Neusner repeatedly states that the Christians’ challenge was a compelling reason for the self-enclosed system that he identifies with the Babylonian Talmud and that he also considers essential for grasping the Bavli’s widespread authority. Faced by a conversionary religion that addressed the Gentiles from Hebrew texts but also abrogated scriptural and rabbinic practices, the authors of the Bavli tried to create a cordon sanitaire for their people. Neusner describes how threatened and persecuted Jews eagerly accepted the protective device. A life devoted to Talmud separated them from a successor religion whose adherents sought to fragment their community. It amused them to stand apart in all details of their outward existence; and it provided a mode of thinking and discourse that was systematically rigorous but also distinct from the classical, largely Aristotelian, argumentation used by the early church.

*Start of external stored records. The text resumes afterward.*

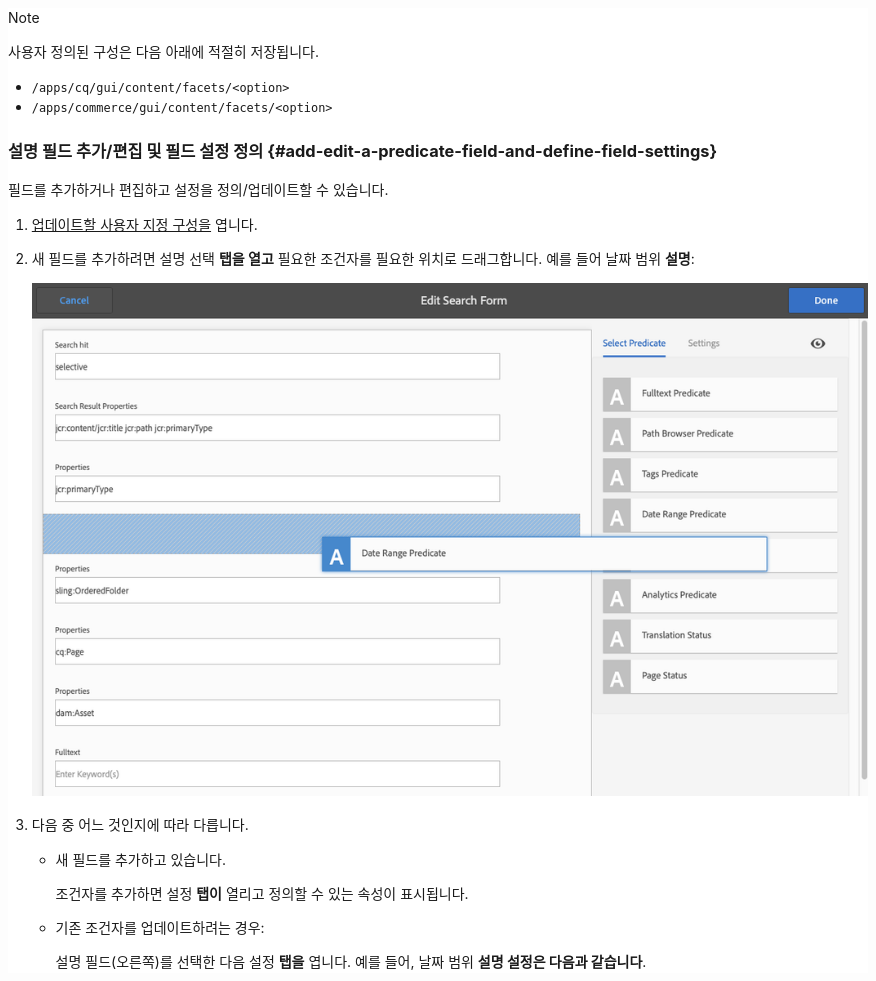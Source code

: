    >[!NOTE]
   >
   >사용자 정의된 구성은 다음 아래에 적절히 저장됩니다.
   >
   >* `/apps/cq/gui/content/facets/<option>`
   >* `/apps/commerce/gui/content/facets/<option>`


### 설명 필드 추가/편집 및 필드 설정 정의 {#add-edit-a-predicate-field-and-define-field-settings}

필드를 추가하거나 편집하고 설정을 정의/업데이트할 수 있습니다.

1. [업데이트할 사용자 지정 구성을](#creating-opening-a-customized-configuration) 엽니다.
1. 새 필드를 추가하려면 설명 선택 **탭을 열고** 필요한 조건자를 필요한 위치로 드래그합니다. 예를 들어 날짜 범위 **설명**:

   ![설명 추가](assets/csf-add-predicate.png)

1. 다음 중 어느 것인지에 따라 다릅니다.

   * 새 필드를 추가하고 있습니다.

      조건자를 추가하면 설정 **탭이** 열리고 정의할 수 있는 속성이 표시됩니다.

   * 기존 조건자를 업데이트하려는 경우:

      설명 필드(오른쪽)를 선택한 다음 설정 **탭을** 엽니다.
   예를 들어, 날짜 범위 **설명 설정은 다음과 같습니다**.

Neusner maintains that modern Western expositions of the Talmud have usually foundered on the shoals of the unwelcome distinction between the open logic of classical learning and the “closed hermeneutics” of rabbinic discourse. It is misleading, Neusner argues, to point to apparent parallels between Aristotelian and Talmudic syllogisms. Unlike the Logic, the Bavli does not point beyond the texts it seeks to relate; “In forming the large world in which everything would be contained in some one thing, the Bavli’s authorship relied for connection upon the received text, and necessarily drew conclusions resting upon connection solely within the dictates of an a priori and imputed system of making connections. There [were] connections supplied, and not discovered, structures ultimately imputed through extrinsic processes of thought, not nurtured through the proposed testing of propositions intrinsic to the matter at hand.”

This closed hermeneutic made it impossible, according to Neusner, for those exclusively absorbed in the Talmud to arrive at science and philosophy. Such disciplines rested on changing associations and universally accessible forms of verification. Nonetheless, Talmudic learning provided a specifically Jewish path to redemption. It sustained and kept unified a humiliated people, while sharpening their dialectical skills. It did enough, that is to say, without making claims for the rabbis that lay outside their enterprise.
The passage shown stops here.